2016-09-17 09:00:00 | 海外ドラマ


Netflixがまた新たな傑作ドラマを生み出した。海外ドラマを観て久々に身震いした。
脚本、演出、スケール、撮影、キャストのパフォーマンス、すべてがシーズン1を上回る完成度。
長い長い闘争を経て、最終話で初めて主人公の2人が対峙する。なんてドラマだ!
エスコバル演じたワグネル・モウラにGGで主演男優賞をあげたい。

今月からNetflixにて配信がスタートした「ナルコス」のシーズン2を観終った。全10話。

本シーズンでは、麻薬王エスコバルが前シーズンで収監された刑務所(といっても豪邸暮らし)から脱獄し、その後、壮絶な戦争を経て、彼が殺害されるまでを描く。史実をベースにしているので、主人公(エスコバル)の死はネタバレにはならない(結末は織り込み済み)。

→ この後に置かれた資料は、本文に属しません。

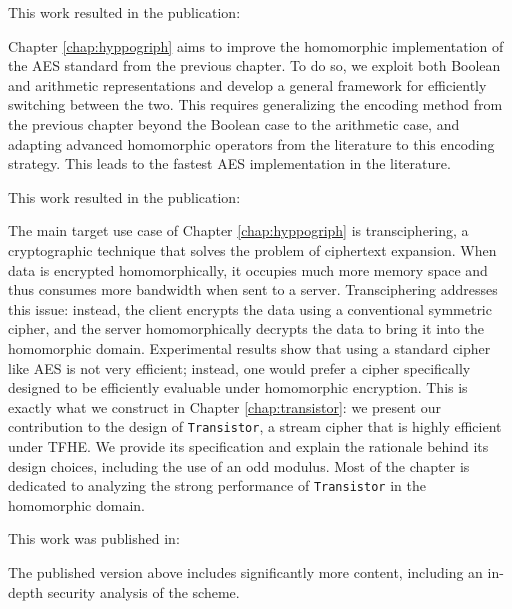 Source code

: This work resulted in the publication:

\begin{center}
\end{center}

Chapter \ref{chap:hyppogriph} aims to improve the homomorphic implementation of the \gls{AES} standard from the previous chapter. To do so, we exploit both Boolean and arithmetic representations and develop a general framework for efficiently switching between the two. This requires generalizing the encoding method from the previous chapter beyond the Boolean case to the arithmetic case, and adapting advanced homomorphic operators from the literature to this encoding strategy. This leads to the fastest \gls{AES} implementation in the literature.

This work resulted in the publication:

\begin{center}
\end{center}

The main target use case of Chapter \ref{chap:hyppogriph} is transciphering, a cryptographic technique that solves the problem of ciphertext expansion. When data is encrypted homomorphically, it occupies much more memory space and thus consumes more bandwidth when sent to a server. Transciphering addresses this issue: instead, the client encrypts the data using a conventional symmetric cipher, and the server homomorphically decrypts the data to bring it into the homomorphic domain. Experimental results show that using a standard cipher like \gls{AES} is not very efficient; instead, one would prefer a cipher specifically designed to be efficiently evaluable under homomorphic encryption. This is exactly what we construct in Chapter \ref{chap:transistor}: we present our contribution to the design of \texttt{Transistor}, a stream cipher that is highly efficient under \gls{TFHE}. We provide its specification and explain the rationale behind its design choices, including the use of an odd modulus. Most of the chapter is dedicated to analyzing the strong performance of \texttt{Transistor} in the homomorphic domain.

This work was published in:

\begin{center}
\end{center}

The published version above includes significantly more content, including an in-depth security analysis of the scheme.

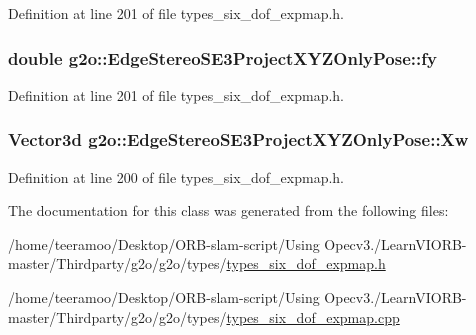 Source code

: Definition at line 201 of file types\+\_\+six\+\_\+dof\+\_\+expmap.\+h.

\subsubsection[{\texorpdfstring{fy}{fy}}]{\setlength{\rightskip}{0pt plus 5cm}double g2o\+::\+Edge\+Stereo\+S\+E3\+Project\+X\+Y\+Z\+Only\+Pose\+::fy}\hypertarget{classg2o_1_1EdgeStereoSE3ProjectXYZOnlyPose_a7f779153148f1eb403ab6f2984b47eec}{}\label{classg2o_1_1EdgeStereoSE3ProjectXYZOnlyPose_a7f779153148f1eb403ab6f2984b47eec}


Definition at line 201 of file types\+\_\+six\+\_\+dof\+\_\+expmap.\+h.

\subsubsection[{\texorpdfstring{Xw}{Xw}}]{\setlength{\rightskip}{0pt plus 5cm}Vector3d g2o\+::\+Edge\+Stereo\+S\+E3\+Project\+X\+Y\+Z\+Only\+Pose\+::\+Xw}\hypertarget{classg2o_1_1EdgeStereoSE3ProjectXYZOnlyPose_aa7c861f93edd02d3ef763c0e706cf496}{}\label{classg2o_1_1EdgeStereoSE3ProjectXYZOnlyPose_aa7c861f93edd02d3ef763c0e706cf496}


Definition at line 200 of file types\+\_\+six\+\_\+dof\+\_\+expmap.\+h.



The documentation for this class was generated from the following files\+:\begin{DoxyCompactItemize}
\item 
/home/teeramoo/\+Desktop/\+O\+R\+B-\/slam-\/script/\+Using Opecv3./\+Learn\+V\+I\+O\+R\+B-\/master/\+Thirdparty/g2o/g2o/types/\hyperlink{types__six__dof__expmap_8h}{types\+\_\+six\+\_\+dof\+\_\+expmap.\+h}\item 
/home/teeramoo/\+Desktop/\+O\+R\+B-\/slam-\/script/\+Using Opecv3./\+Learn\+V\+I\+O\+R\+B-\/master/\+Thirdparty/g2o/g2o/types/\hyperlink{types__six__dof__expmap_8cpp}{types\+\_\+six\+\_\+dof\+\_\+expmap.\+cpp}\end{DoxyCompactItemize}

シーズン1がエスコバルが自身の帝国を築き、人生の頂点に至るまでの「上り坂」を描いたのに対して、第2シーズンである本シーズンでは、彼の帝国が崩れ去り、転落していく「下り坂」を描いている。「上り坂」よりも「下り坂」のほうが見応えがあるのは、神ドラ「ブレイキング・バッド」と同じだ。弱く崩れゆく生き様の中に人間の真価が見えてくる。恐怖と温情でコロンビアを支配した男の「人間」像に迫っていく。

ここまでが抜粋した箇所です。